> **Requirement**:
Exactly the lines from the first line of the records to the line holding "The custom title" should be duplicated, and nothing more; pictures stay out.

(Beginning of Record excerpts)

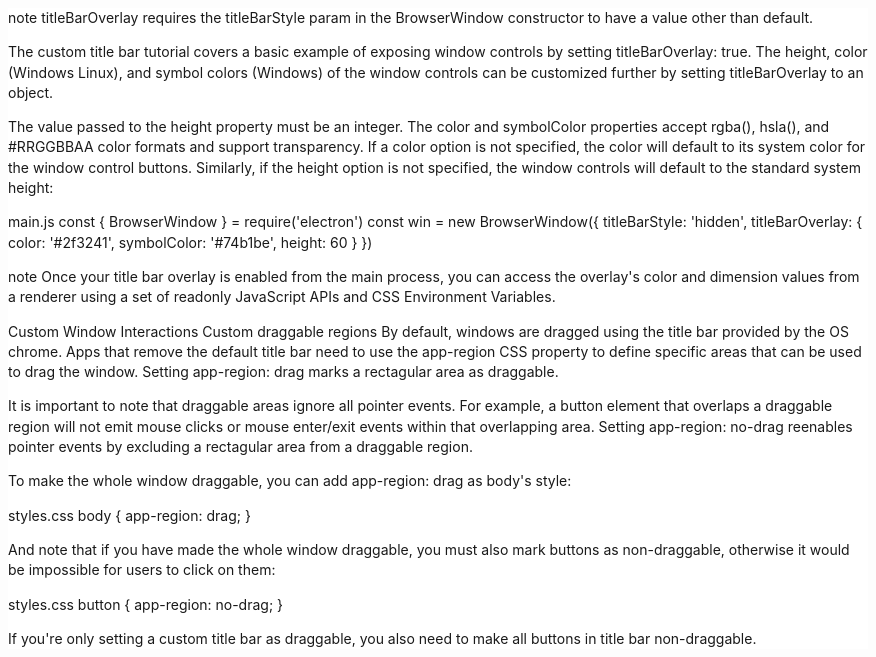note
titleBarOverlay requires the titleBarStyle param in the BrowserWindow constructor to have a value other than default.

The custom title bar tutorial covers a basic example of exposing window controls by setting titleBarOverlay: true. The height, color (Windows Linux), and symbol colors (Windows) of the window controls can be customized further by setting titleBarOverlay to an object.

The value passed to the height property must be an integer. The color and symbolColor properties accept rgba(), hsla(), and #RRGGBBAA color formats and support transparency. If a color option is not specified, the color will default to its system color for the window control buttons. Similarly, if the height option is not specified, the window controls will default to the standard system height:

main.js
const { BrowserWindow } = require('electron')
const win = new BrowserWindow({
  titleBarStyle: 'hidden',
  titleBarOverlay: {
    color: '#2f3241',
    symbolColor: '#74b1be',
    height: 60
  }
})

note
Once your title bar overlay is enabled from the main process, you can access the overlay's color and dimension values from a renderer using a set of readonly JavaScript APIs and CSS Environment Variables.

Custom Window Interactions
Custom draggable regions
By default, windows are dragged using the title bar provided by the OS chrome. Apps that remove the default title bar need to use the app-region CSS property to define specific areas that can be used to drag the window. Setting app-region: drag marks a rectagular area as draggable.

It is important to note that draggable areas ignore all pointer events. For example, a button element that overlaps a draggable region will not emit mouse clicks or mouse enter/exit events within that overlapping area. Setting app-region: no-drag reenables pointer events by excluding a rectagular area from a draggable region.

To make the whole window draggable, you can add app-region: drag as body's style:

styles.css
body {
  app-region: drag;
}

And note that if you have made the whole window draggable, you must also mark buttons as non-draggable, otherwise it would be impossible for users to click on them:

styles.css
button {
  app-region: no-drag;
}

If you're only setting a custom title bar as draggable, you also need to make all buttons in title bar non-draggable.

(End of Record excerpts)

> **Solution for this task**:
note
titleBarOverlay requires the titleBarStyle param in the BrowserWindow constructor to have a value other than default.

The custom title bar tutorial covers a basic example of exposing window controls by setting titleBarOverlay: true. The height, color (Windows Linux), and symbol colors (Windows) of the window controls can be customized further by setting titleBarOverlay to an object.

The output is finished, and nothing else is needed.